Background The presence of systemic extra-articular manifestations (EAM) of rheumatoid arthritis (RA) is a sign of higher clinical and laboratory activities associated with the presence and high titers of rheumatoid factor (RF) and antibodies to cyclic citrullinated peptides (anti-CCP), a higher rate of radiological progression . However, the effectiveness of certain DMARD in pts with EAM is not sufficiently investigated.
Objectives to evaluate the effectiveness of metotrexate (MTX), leflunomide (LF), sulfasalazine (SS) and combination basic therapy (CBT) in ExRA.
Methods 336 pts with RA (45.4% with early RA) were studied. Mean age at inclusion was 50.4±0.63 yrs, mean disease duration – 51.5±3.31 mths. 78.9% of the pts were women; 62.6% were positive for RF and 75.7% - for anti-CCP. In 146 pts (43.5%) EAM of RA were observed: most often - rheumatoid nodules (RN) -22.1%, lymphadenopathy (LAP) - 13.3%, systemic features (weight loss and fever) - 10.1%, and less frequently - Sjögren’s syndrome, vasculitis, eye disease, serositis and others. Pts were treated with a mean dose of 13.6±0.30 mg/week MTX (n=91), mean dose of 19.2±0.28mg/d LF (n=95), dose of SS 2.0 g/d (n=76) or CBT (MTX+LF, MTX+SS, LF+SS, MTX or LF or SS + hydroxychloroquine; n=74). In all groups, glucocorticoids were received by 72.4% - 80.3% of pts. Groups were comparable by average levels of disease activity score (DAS28) and radiologic changes measured by modifiedSharp-van der Heijde score (SHS). Effectiveness outcomes were evaluated after 2 yrs of treatment by ΔDAS28 and ΔSHS.
Results Before study, all groups were similar in number of pts with EAM and varied from 41.7% to 50.0% of pts. Use of LF caused reduction/disappearance of RN more often (in 65.2% pts) than MTX (in 34.4%), SS (in 15.4%) or CBT (in 31.2%) (p<0.05). Appearance of new RN was observed in 19 pts receiving MTX, in 3 pts receiving SS or CBT and in none treated with LF (p<0.01 vs MTX). Disappearance of LAP occurred in: 25.0% pts in MTX group, 56.2% pts in LF group (p<0.01 vs MTX), 30.8% and 33.3% pts in SS and CBT groups respectively.
After 2 yrs of treatment, all therapeutic strategies had equal effect on reduction of clinical activity (ΔDAS28) and radiologic progression (ΔSHS) in pts without EAM. Pts with EAM had lowest ΔDAS28 in case of SS receiving (1.50±0.27) compared to MTX (2.34±0.23), LF (2.55±0.25) and CBT (2.57±0.23) (p<0.05 vs LF, MTX and CBT). Radiographic progression was significantly higher in MTX (13.7±1.84) and SS (15.9±2.27) groups with EAM than without EAM (7.41±1.27 and 7.84±2.03 respectively), while efficacy of LF and CBT was not dependent on the presence of EAM. Pts with EAM had more significant radiologic progression when received SS or MTX (p<0.05 vs LF-7.33±2.0 and CBT-8.08±1.56).
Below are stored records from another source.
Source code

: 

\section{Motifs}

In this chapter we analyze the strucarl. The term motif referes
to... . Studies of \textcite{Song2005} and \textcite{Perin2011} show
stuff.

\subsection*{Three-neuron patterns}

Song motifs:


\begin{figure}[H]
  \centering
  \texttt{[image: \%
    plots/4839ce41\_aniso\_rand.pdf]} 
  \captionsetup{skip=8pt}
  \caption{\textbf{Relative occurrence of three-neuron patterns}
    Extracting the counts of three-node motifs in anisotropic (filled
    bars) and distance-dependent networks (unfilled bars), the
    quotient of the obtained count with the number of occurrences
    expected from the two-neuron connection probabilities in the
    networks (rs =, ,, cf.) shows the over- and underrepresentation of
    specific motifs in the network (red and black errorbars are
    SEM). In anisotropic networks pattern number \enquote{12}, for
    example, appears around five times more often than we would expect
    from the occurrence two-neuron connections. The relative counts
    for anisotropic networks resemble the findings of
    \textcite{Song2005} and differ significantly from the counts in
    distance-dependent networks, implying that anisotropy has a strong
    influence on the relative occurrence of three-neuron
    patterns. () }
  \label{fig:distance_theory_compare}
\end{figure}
Conclusions All therapeutic strategies have equal efficacy on reduction of clinical activity and radiologic progression in pts without EAM. Effects of LF and CBT on clinical activity and dynamics of radiologic changes do not depend on the presence of EAM. Pts with EAM have more significant radiologic progression when receiving SS or MTX compared to LF and CBT and to pts without EAM receiving SS or MTX.
Turesson C. et al. Rheumatoid factor and antibodies to cyclic citrullinated peptides are associated with severe extra-articular manifestations in rheumatoid arthritis // Ann Rheum Dis 2007;66:59-64.